Earlier in 2005, another Stone, Carson and Sharpe paper/article had been published –
https://www.acnr.co.uk/acnr%20jan%20feb%202005.pdf – in which they’d cited Nimnuan et al 2001 as evidence for high MUS/’functional symptoms’ prevalence rates in neurology. They claimed that Slater had been wrong about misdiagnosis, and that the rate of misdiagnosing neurological patients with functional neurological disorders in more recent times had been ‘consistently’ below 10%. Don’t they know what ‘consistently’ means? It seems that these authors will reference the Nimnuan et al study when it suits them to evidence high MUS/functional disorder prevalence rates in neurology but will ignore its other findings when they’re discussing and reviewing misdiagnosis rates.
Their 2005 systematic review has been used to persuade and reassure doctors that they need not be overly concerned about the risk of misdiagnosis, and not only in neurology clinics but when labelling their patients with ‘MUS’ in any specialty. It was included as a reference in the RCPsych/RCGP’s 2011 “Guidance for health professionals on medically unexplained symptoms” – [available here on registering –
https://www.scie-socialcareonline.org.uk/…/a11G00000017xGwI… ] – to evidence that 4% to 10% of ‘MUS’ patients have their symptoms re-diagnosed as an ‘organic’ condition. Readers weren’t told about the high misdiagnosis rates of the Nimnuan et al 2000 paper, even though the paper was cited in the same section as evidence of high MUS prevalence rates! The same low 4% to 10% MUS misdiagnosis figure was also included on page 7 of this 2018 Paediatric Mental Health Association (PMHA)/ RCPsych guidance on MUS for pediatricians and other doctors –
https://paedmhassoc.files.wordpress.com/…/mus-guide-with-le… but the reference given was not the original review paper but the 2011 MUS guidance (discussed above) that had cited it. Paediatricians weren’t warned about the high misdiagnosis rates found in a key MUS study and weren’t advised to proceed to more complex investigations if basic investigations were negative.

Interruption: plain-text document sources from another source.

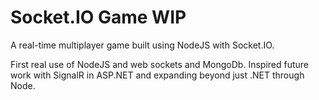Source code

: # Socket.IO Game WIP
A real-time multiplayer game built using NodeJS with Socket.IO.

First real use of NodeJS and web sockets and MongoDb. 
Inspired future work with SignalR in ASP.NET and expanding beyond just .NET through Node.
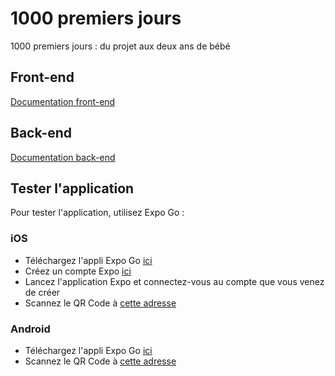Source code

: # 1000 premiers jours

1000 premiers jours : du projet aux deux ans de bébé

## Front-end

[Documentation front-end](https://github.com/SocialGouv/1000jours/blob/master/front/README.md)

## Back-end

[Documentation back-end](https://github.com/SocialGouv/1000jours/blob/master/back/README.md)

## Tester l'application

Pour tester l'application, utilisez Expo Go :

### iOS

- Téléchargez l'appli Expo Go [ici](https://apps.apple.com/fr/app/expo-go/id982107779)
- Créez un compte Expo [ici](https://expo.io/signup)
- Lancez l'application Expo et connectez-vous au compte que vous venez de créer
- Scannez le QR Code à [cette adresse](https://expo.io/@alezco/projects/1000jours?release-channel=staging) 

### Android

- Téléchargez l'appli Expo Go [ici](https://play.google.com/store/apps/details?id=host.exp.exponent&hl=fr&gl=US)
- Scannez le QR Code à [cette adresse](https://expo.io/@alezco/projects/1000jours?release-channel=staging) 
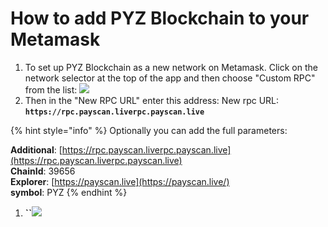 # How to add PYZ Blockchain to your Metamask

1. To set up PYZ Blockchain as a new network on Metamask. Click on the network selector at the top of the app and then choose "Custom RPC" from the list:   ![](.gitbook/assets/etz1%20%281%29.png)  
2. Then in the "New RPC URL" enter this address: New rpc URL: **`https://rpc.payscan.liverpc.payscan.live`**

{% hint style="info" %}
Optionally you can add the full parameters:

**Additional**: [https://rpc.payscan.liverpc.payscan.live](https://rpc.payscan.liverpc.payscan.live)  
**ChainId**: 39656  
**Explorer**: [https://payscan.live](https://payscan.live/)  
**symbol**: PYZ
{% endhint %}

1. **\`\`**![](.gitbook/assets/ez2.png)

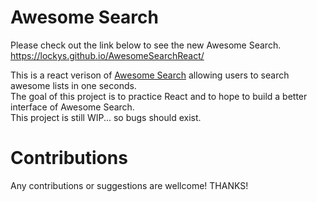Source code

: # Awesome Search

Please check out the link below to see the new Awesome Search.  
https://lockys.github.io/AwesomeSearchReact/

This is a react verison of [Awesome Search](https://github.com/lockys/AwesomeSearch) allowing users to search awesome lists in one seconds.  
The goal of this project is to practice React and to hope to build a better interface of Awesome Search.  
This project is still WIP... so bugs should exist.  

# Contributions
Any contributions or suggestions are wellcome! THANKS!
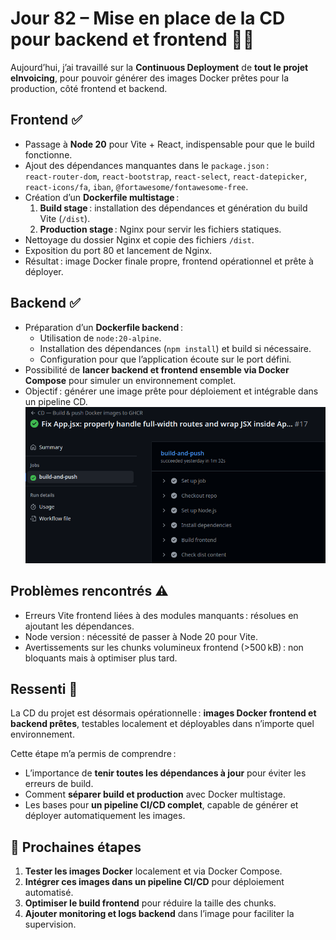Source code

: # Jour 82 – Mise en place de la CD pour backend et frontend 🚀🐳

Aujourd’hui, j’ai travaillé sur la **Continuous Deployment** de **tout le projet eInvoicing**, pour pouvoir générer des images Docker prêtes pour la production, côté frontend et backend.

## Frontend ✅

* Passage à **Node 20** pour Vite + React, indispensable pour que le build fonctionne.  
* Ajout des dépendances manquantes dans le `package.json` :  
  `react-router-dom`, `react-bootstrap`, `react-select`, `react-datepicker`, `react-icons/fa`, `iban`, `@fortawesome/fontawesome-free`.  
* Création d’un **Dockerfile multistage** :  
  1. **Build stage** : installation des dépendances et génération du build Vite (`/dist`).  
  2. **Production stage** : Nginx pour servir les fichiers statiques.  
* Nettoyage du dossier Nginx et copie des fichiers `/dist`.  
* Exposition du port 80 et lancement de Nginx.  
* Résultat : image Docker finale propre, frontend opérationnel et prête à déployer.

## Backend ✅

* Préparation d’un **Dockerfile backend** :  
  - Utilisation de `node:20-alpine`.  
  - Installation des dépendances (`npm install`) et build si nécessaire.  
  - Configuration pour que l’application écoute sur le port défini.  
* Possibilité de **lancer backend et frontend ensemble via Docker Compose** pour simuler un environnement complet.  
* Objectif : générer une image prête pour déploiement et intégrable dans un pipeline CD.
![Lancement de la CD](../images/jour82/cd.png)

## Problèmes rencontrés ⚠️

* Erreurs Vite frontend liées à des modules manquants : résolues en ajoutant les dépendances.  
* Node version : nécessité de passer à Node 20 pour Vite.  
* Avertissements sur les chunks volumineux frontend (>500 kB) : non bloquants mais à optimiser plus tard.  

## Ressenti 🌟

La CD du projet est désormais opérationnelle : **images Docker frontend et backend prêtes**, testables localement et déployables dans n’importe quel environnement.  

Cette étape m’a permis de comprendre :

* L’importance de **tenir toutes les dépendances à jour** pour éviter les erreurs de build.  
* Comment **séparer build et production** avec Docker multistage.  
* Les bases pour **un pipeline CI/CD complet**, capable de générer et déployer automatiquement les images.

## 📌 Prochaines étapes

1. **Tester les images Docker** localement et via Docker Compose.  
2. **Intégrer ces images dans un pipeline CI/CD** pour déploiement automatisé.  
3. **Optimiser le build frontend** pour réduire la taille des chunks.  
4. **Ajouter monitoring et logs backend** dans l’image pour faciliter la supervision.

Astonishingly, it seems that Stone, Carson, Warlow and Sharpe were concerned that their systematic review of misdiagnosis rates may not have been up to the mark years before those two guidance documents on MUS were published. In 2009 they reported on a newer study of misdiagnosis rates –
https://academic.oup.com/brain/article/132/10/2878/333395 , advancing their lack of full confidence in their review’s conclusion as a reason for conducting the new study. (From the 2009 paper it looks as if they may have decided that their systematic review wasn’t good enough even before the review was published!) Do they know that their shaky review has been used since as evidence to persuade doctors that MUS misdiagnosis rates are quite low? If so, then don’t they have a duty as doctors to point out its shortcomings to the medical community? Perhaps they’ve done this somewhere, but the very next article in that 2009 journal was a paper by Wessely and others –
https://academic.oup.com/brain/article/132/10/2889/328088 – in which the Stone et al 2005 review is referenced as evidence that ‘organic’ explanations can be ‘effectively’ ruled out. The paper opens with Nimnuan et al 2001 again being cited as evidence for high MUS prevalence rates (supposedly making up 30–60% of neurological referrals) but there’s no mention of that study’s 19% (or 21.1%) MUS misdiagnosis rate for neurology that, going by the Stone et al 2005 review paper, would be considered unacceptably high. What excuse is there for Wessely not mentioning those accompanying high MUS misdiagnosis rates?